Scientific classification
- Kingdom: Plantae
- Clade: Tracheophytes
- Clade: Angiosperms
- Clade: Eudicots
- Order: Dilleniales
- Family: Dilleniaceae
- Genus: Hibbertia
- Species: H. acaulothrix
- Binomial name: Hibbertia acaulothrix Toelken

= Hibbertia acaulothrix =

- Genus: Hibbertia
- Species: acaulothrix
- Authority: Toelken
- Conservation status: EN

Species of flowering plant

Hibbertia acaulothrix is a species of flowering plant in the family Dilleniaceae and is endemic to New South Wales. It is an erect shrub with lance-shaped leaves and yellow flowers arranged singly, with nine to thirteen stamens arranged around the carpels.

==Description==
Hibbertia acaulothrix is an erect shrub that typically grows to a height of up to 1.1 m, with ridged or flanged branchlets. The leaves are lance-shaped to wedge-shaped, 6–15 mm long and 2–5 mm wide and more or less sessile. The flowers are arranged singly in leaf axils or on the ends of side shoots, with bracts 8–10 mm long and about 2 mm wide.

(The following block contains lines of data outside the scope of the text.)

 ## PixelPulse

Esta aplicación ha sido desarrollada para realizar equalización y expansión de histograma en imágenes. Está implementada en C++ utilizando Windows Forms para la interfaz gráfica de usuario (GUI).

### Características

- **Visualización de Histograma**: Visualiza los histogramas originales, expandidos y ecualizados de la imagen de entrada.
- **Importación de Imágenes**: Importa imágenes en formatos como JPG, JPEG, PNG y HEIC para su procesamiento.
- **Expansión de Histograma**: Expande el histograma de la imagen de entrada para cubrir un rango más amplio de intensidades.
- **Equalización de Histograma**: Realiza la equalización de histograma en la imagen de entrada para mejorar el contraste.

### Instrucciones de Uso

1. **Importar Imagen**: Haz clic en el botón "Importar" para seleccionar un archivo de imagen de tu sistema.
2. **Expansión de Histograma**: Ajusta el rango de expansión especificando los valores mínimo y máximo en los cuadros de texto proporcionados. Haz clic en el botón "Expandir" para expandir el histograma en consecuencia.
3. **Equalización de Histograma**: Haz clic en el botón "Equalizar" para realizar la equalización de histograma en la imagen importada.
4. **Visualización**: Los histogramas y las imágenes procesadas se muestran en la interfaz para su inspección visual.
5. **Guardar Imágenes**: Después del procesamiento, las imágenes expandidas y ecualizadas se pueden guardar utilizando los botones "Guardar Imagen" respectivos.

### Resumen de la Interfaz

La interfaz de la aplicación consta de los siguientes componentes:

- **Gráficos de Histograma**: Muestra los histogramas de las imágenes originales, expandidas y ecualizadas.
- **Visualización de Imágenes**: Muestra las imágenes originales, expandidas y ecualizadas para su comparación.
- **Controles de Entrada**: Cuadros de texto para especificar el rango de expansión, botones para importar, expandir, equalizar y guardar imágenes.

The five sepals are joined at the base with linear to lance-shaped lobes 6–7 mm long and about 2–5 mm wide. The five petals are yellow, 7–10 mm long and 5–7 mm wide and there are between nine and thirteen stamens and a few staminodes arranged around the carpels. Flowering has been recorded from October to April.

==Taxonomy==
Hibbertia acaulothrix was first formally described in 2012 by Hellmut R. Toelken in the Journal of the Adelaide Botanic Gardens from specimens collected by John D. Briggs near Bemboka in 1986. The specific epithet (acaulothrix) means "stalkless hair", referring to the hairs of this species compared to those of the similar Hibbertia hermanniifolia.

==Distribution and habitat==
This hibbertia grows on sedimentary rocks in woodland between Wollemi National Park and south to the Wadbilliga National Park.